[[ Material shown, beginning ]]

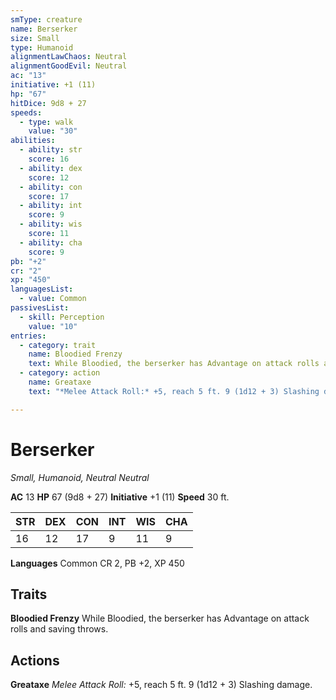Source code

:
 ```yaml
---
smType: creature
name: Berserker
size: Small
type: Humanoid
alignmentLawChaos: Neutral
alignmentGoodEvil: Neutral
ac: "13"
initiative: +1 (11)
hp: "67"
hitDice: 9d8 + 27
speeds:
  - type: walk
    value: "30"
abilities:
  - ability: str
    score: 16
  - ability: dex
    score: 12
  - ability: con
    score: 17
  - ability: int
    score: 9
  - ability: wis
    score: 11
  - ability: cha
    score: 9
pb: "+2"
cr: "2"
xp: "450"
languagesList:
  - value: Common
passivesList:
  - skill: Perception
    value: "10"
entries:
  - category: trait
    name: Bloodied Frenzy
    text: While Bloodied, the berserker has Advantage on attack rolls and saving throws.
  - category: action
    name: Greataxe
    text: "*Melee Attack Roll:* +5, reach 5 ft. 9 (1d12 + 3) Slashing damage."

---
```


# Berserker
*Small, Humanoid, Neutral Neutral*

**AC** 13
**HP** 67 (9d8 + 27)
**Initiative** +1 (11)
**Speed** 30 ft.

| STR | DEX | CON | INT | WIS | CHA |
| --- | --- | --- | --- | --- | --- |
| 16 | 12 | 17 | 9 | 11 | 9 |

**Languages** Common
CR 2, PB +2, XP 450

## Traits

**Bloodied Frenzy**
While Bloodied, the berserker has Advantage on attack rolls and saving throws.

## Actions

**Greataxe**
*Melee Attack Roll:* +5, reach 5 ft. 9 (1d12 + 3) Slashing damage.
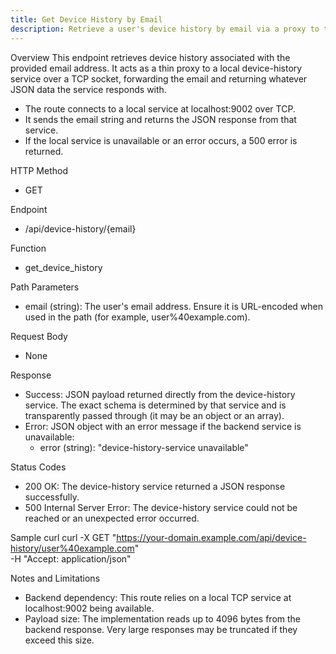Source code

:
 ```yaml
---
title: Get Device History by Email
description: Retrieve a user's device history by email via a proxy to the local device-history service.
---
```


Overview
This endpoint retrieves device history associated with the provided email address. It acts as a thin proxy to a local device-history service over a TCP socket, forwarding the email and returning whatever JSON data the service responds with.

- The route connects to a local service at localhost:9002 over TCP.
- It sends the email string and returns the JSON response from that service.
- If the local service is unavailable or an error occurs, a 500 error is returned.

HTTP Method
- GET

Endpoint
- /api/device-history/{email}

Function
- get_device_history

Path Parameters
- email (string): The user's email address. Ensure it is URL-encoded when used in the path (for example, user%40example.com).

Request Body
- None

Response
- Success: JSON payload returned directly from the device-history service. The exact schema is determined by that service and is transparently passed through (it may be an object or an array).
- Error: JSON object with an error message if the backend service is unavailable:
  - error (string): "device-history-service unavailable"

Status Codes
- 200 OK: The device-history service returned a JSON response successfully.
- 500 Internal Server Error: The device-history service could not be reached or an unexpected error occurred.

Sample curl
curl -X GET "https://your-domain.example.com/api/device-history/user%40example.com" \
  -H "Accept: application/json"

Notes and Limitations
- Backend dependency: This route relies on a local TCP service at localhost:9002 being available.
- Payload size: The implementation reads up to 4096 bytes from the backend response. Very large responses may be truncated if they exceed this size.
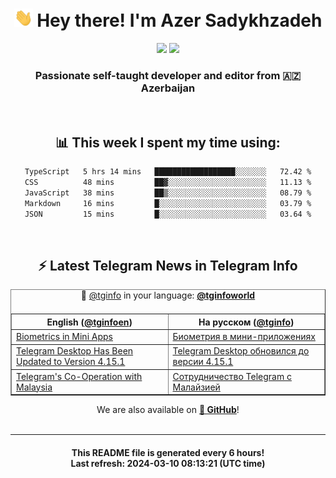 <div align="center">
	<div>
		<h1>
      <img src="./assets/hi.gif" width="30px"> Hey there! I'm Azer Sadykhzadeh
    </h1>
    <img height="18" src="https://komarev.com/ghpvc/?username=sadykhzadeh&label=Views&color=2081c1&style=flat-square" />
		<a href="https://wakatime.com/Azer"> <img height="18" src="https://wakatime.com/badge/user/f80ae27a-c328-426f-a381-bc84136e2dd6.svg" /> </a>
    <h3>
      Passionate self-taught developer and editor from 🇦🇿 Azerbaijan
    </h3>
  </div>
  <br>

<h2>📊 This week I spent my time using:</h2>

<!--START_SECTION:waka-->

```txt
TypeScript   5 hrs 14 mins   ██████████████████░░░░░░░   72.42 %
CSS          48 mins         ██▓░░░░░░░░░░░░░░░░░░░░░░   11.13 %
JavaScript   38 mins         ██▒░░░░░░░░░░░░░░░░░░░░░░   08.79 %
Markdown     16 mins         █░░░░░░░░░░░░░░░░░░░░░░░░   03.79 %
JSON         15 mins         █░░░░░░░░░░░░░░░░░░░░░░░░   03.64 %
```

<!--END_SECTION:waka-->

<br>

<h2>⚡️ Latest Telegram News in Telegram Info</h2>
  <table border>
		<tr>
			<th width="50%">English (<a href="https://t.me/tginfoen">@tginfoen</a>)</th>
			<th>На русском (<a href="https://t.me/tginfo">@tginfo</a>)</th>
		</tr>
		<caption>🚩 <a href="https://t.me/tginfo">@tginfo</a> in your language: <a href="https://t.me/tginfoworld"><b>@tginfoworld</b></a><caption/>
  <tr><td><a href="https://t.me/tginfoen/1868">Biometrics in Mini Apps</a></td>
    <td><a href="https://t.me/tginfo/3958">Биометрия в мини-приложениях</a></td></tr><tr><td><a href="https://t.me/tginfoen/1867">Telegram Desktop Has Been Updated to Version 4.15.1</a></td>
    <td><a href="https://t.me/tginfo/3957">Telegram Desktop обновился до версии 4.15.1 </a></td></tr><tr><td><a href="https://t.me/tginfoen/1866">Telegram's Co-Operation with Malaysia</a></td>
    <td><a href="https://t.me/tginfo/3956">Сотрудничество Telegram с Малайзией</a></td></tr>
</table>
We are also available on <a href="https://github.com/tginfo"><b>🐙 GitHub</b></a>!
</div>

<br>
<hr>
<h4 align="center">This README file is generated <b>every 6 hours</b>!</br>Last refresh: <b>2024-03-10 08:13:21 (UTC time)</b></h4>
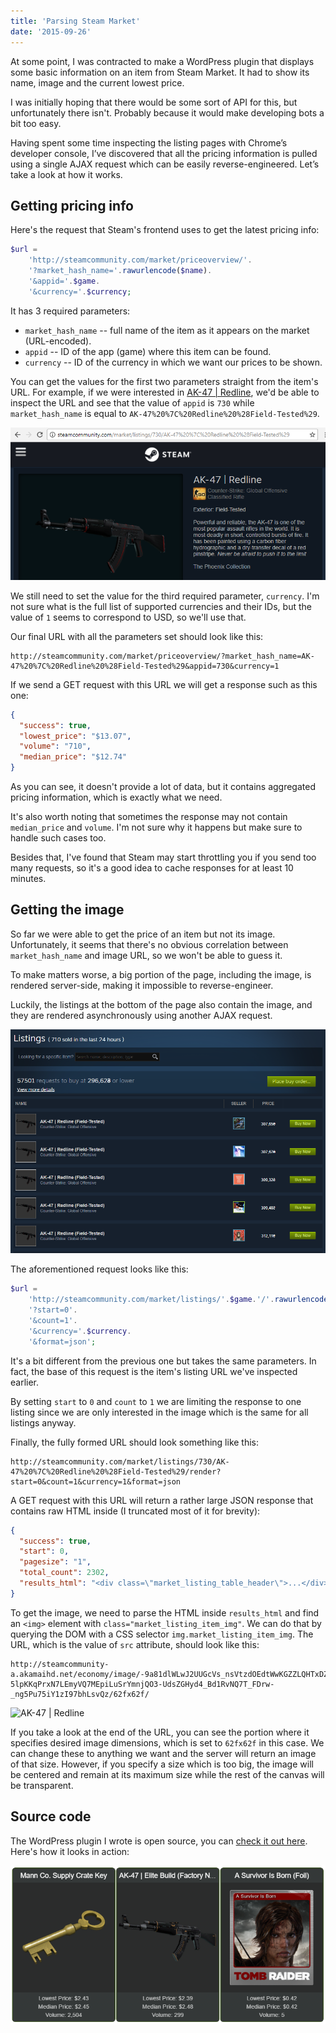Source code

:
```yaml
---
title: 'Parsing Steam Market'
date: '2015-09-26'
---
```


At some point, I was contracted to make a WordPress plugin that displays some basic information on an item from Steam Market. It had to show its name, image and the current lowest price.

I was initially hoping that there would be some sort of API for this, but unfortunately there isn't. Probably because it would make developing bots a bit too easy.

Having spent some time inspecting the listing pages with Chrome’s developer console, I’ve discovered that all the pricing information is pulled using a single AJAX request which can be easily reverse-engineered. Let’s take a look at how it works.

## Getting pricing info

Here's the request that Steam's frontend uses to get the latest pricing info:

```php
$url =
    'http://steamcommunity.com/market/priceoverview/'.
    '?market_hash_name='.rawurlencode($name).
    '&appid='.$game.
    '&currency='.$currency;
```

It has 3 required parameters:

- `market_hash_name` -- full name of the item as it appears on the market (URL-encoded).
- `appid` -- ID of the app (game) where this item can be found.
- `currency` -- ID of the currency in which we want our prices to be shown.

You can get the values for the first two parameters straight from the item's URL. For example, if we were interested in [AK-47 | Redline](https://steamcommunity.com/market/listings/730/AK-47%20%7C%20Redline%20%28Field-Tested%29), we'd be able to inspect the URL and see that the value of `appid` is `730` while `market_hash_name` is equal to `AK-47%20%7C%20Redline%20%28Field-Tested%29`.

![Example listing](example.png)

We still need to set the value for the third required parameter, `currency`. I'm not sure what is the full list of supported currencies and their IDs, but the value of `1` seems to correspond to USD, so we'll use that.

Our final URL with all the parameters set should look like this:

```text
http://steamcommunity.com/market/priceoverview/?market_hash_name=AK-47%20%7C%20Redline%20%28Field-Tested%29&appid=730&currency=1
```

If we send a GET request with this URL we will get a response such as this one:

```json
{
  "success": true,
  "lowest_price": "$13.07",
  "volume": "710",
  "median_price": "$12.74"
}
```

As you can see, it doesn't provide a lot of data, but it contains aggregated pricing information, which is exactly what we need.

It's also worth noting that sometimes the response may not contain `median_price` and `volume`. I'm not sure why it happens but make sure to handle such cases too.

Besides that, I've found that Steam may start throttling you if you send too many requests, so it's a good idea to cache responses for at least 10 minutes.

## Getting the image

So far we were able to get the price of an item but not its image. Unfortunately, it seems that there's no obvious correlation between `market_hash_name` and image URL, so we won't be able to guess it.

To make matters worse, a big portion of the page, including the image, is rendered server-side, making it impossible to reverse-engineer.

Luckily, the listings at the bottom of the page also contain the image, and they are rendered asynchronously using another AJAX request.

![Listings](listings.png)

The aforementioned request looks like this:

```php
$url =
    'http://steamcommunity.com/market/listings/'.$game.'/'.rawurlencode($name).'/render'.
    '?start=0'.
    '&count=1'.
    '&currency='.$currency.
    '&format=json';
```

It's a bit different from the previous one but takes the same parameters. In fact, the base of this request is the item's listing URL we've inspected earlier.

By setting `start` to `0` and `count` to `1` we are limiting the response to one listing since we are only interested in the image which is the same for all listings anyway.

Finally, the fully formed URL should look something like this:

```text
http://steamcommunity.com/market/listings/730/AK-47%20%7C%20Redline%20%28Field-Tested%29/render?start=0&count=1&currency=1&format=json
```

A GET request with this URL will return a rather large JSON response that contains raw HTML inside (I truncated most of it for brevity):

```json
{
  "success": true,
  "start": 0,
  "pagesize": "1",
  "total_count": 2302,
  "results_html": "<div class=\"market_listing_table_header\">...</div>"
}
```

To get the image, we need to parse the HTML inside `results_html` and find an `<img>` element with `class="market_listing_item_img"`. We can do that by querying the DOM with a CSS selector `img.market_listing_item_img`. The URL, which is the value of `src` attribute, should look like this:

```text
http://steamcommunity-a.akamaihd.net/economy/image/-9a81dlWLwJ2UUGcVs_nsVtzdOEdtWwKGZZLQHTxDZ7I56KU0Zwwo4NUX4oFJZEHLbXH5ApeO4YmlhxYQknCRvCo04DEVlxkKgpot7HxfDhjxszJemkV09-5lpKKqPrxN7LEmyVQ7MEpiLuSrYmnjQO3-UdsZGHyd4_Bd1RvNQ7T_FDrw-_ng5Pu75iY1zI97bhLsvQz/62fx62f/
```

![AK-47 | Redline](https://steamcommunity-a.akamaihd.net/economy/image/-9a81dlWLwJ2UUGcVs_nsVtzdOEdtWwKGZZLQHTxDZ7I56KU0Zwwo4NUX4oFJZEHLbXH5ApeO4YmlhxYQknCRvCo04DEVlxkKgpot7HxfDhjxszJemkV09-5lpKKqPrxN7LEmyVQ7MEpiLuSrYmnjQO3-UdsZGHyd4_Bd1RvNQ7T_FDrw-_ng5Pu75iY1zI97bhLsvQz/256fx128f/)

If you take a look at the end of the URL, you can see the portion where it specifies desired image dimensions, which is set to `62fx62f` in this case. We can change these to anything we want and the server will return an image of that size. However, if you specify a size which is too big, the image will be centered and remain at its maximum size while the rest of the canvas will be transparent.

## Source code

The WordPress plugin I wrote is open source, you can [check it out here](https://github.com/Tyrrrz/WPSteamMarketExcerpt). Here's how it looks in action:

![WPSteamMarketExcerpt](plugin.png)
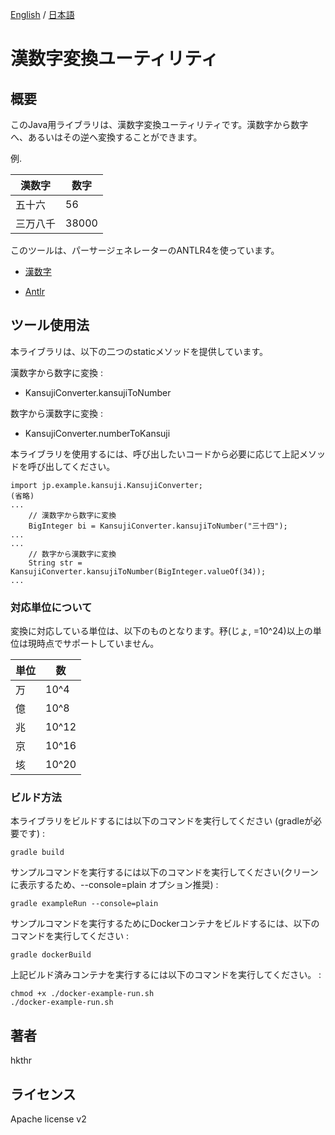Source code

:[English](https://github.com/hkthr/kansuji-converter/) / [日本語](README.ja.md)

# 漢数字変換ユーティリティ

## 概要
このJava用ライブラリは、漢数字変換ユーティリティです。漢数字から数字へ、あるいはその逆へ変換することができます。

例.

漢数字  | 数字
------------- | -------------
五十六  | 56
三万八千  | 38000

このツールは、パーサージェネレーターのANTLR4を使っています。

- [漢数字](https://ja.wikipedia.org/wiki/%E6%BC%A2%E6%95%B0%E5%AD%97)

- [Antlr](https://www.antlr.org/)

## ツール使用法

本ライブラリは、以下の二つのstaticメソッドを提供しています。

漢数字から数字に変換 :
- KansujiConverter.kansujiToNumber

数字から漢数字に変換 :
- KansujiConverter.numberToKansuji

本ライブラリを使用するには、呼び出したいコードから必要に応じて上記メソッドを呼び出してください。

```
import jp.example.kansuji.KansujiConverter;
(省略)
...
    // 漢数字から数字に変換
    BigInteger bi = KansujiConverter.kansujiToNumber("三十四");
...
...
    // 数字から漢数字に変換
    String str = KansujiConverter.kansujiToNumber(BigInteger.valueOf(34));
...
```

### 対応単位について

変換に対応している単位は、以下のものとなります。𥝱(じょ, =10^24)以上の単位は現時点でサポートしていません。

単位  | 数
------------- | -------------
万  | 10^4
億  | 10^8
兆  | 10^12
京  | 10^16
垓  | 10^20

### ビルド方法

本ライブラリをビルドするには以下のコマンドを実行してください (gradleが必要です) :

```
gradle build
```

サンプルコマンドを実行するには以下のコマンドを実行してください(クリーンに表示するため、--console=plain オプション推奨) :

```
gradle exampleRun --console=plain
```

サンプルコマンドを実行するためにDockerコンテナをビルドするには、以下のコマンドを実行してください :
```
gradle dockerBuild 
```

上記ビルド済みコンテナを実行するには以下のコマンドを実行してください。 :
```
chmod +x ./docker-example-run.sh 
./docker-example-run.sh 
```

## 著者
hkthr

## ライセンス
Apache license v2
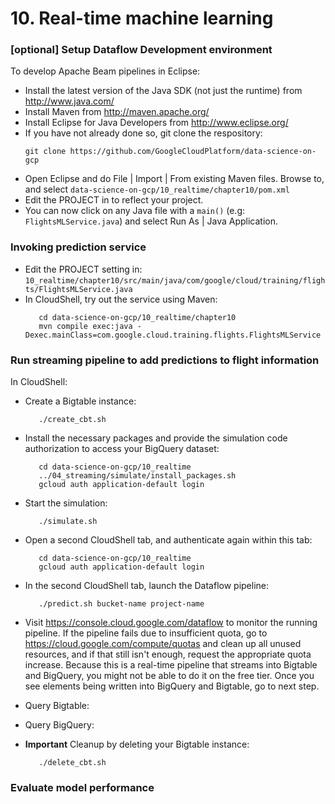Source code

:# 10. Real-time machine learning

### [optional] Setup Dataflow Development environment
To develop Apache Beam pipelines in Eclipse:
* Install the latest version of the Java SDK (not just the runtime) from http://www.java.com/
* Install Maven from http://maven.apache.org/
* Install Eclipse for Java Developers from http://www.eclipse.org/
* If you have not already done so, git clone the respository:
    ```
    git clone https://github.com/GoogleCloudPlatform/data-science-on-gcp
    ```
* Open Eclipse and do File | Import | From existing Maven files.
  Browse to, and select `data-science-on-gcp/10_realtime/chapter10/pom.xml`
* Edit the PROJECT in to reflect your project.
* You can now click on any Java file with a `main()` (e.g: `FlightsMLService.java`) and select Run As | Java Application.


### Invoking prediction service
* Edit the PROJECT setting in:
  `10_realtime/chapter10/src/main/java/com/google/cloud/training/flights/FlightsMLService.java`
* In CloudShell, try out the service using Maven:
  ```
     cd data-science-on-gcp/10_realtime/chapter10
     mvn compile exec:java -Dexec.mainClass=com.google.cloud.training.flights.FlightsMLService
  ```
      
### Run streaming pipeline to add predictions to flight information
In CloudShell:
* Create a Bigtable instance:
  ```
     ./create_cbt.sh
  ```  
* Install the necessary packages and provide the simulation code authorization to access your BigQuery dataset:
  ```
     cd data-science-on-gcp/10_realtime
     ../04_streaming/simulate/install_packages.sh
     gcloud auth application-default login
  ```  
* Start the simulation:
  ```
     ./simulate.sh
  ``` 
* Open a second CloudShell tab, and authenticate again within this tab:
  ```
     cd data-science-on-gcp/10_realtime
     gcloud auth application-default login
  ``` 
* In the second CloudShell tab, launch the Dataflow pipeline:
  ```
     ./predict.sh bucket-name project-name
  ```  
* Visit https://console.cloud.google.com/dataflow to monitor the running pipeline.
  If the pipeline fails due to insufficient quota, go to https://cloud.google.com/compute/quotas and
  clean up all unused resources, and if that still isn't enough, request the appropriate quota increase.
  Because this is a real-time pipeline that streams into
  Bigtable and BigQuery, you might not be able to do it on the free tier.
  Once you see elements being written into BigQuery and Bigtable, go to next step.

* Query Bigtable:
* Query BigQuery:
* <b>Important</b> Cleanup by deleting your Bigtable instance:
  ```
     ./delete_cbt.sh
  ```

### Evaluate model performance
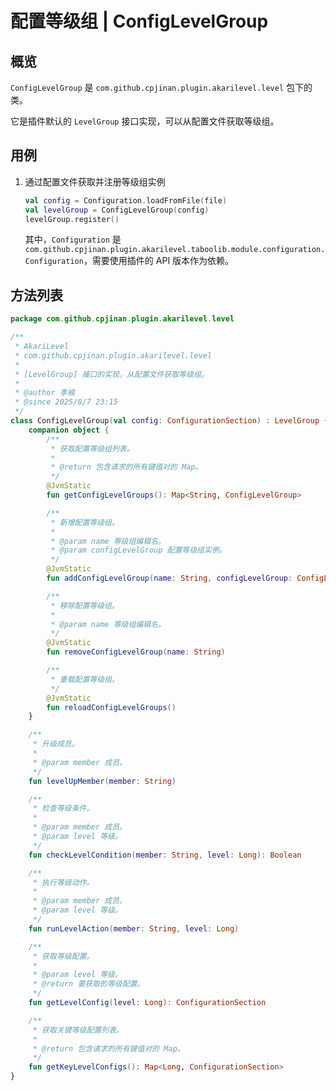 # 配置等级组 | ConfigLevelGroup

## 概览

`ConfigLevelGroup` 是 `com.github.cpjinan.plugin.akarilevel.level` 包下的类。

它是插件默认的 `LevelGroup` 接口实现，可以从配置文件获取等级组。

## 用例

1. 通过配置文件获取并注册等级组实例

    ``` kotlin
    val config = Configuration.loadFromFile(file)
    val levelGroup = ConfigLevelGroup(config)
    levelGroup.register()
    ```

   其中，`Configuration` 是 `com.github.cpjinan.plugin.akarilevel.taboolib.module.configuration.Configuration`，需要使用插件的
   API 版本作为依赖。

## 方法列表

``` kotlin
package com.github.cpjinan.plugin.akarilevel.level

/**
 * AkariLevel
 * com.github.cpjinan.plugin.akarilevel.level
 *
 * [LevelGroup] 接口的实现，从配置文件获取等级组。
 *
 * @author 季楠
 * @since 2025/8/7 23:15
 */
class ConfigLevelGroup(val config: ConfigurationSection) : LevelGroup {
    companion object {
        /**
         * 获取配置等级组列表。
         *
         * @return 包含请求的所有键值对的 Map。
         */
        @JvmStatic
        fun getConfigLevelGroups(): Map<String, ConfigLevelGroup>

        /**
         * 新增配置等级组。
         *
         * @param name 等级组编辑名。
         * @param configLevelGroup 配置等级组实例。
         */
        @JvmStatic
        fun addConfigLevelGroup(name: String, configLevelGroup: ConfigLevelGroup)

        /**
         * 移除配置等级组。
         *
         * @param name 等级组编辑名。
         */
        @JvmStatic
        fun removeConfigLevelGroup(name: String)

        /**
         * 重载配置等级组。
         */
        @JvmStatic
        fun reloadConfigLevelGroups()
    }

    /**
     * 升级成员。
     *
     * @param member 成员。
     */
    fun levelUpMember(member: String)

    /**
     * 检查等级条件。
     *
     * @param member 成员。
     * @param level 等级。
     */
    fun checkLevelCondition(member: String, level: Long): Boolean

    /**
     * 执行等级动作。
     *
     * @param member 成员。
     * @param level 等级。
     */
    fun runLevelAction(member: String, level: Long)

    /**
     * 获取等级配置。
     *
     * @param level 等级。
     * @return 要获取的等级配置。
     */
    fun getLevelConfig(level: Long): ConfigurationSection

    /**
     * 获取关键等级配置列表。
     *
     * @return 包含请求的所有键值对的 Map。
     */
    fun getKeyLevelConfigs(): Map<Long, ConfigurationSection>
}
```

[[ Material shown, end ]]

# Problem statement:
Within the data above, the lines from the one with "I was initially" to the one with "to be shown." must be repeated exactly; no other line belongs in the answer.

# Finished task:
I was initially hoping that there would be some sort of API for this, but unfortunately there isn't. Probably because it would make developing bots a bit too easy.

Having spent some time inspecting the listing pages with Chrome’s developer console, I’ve discovered that all the pricing information is pulled using a single AJAX request which can be easily reverse-engineered. Let’s take a look at how it works.

## Getting pricing info

Here's the request that Steam's frontend uses to get the latest pricing info:

```php
$url =
    'http://steamcommunity.com/market/priceoverview/'.
    '?market_hash_name='.rawurlencode($name).
    '&appid='.$game.
    '&currency='.$currency;
```

It has 3 required parameters:

- `market_hash_name` -- full name of the item as it appears on the market (URL-encoded).
- `appid` -- ID of the app (game) where this item can be found.
- `currency` -- ID of the currency in which we want our prices to be shown.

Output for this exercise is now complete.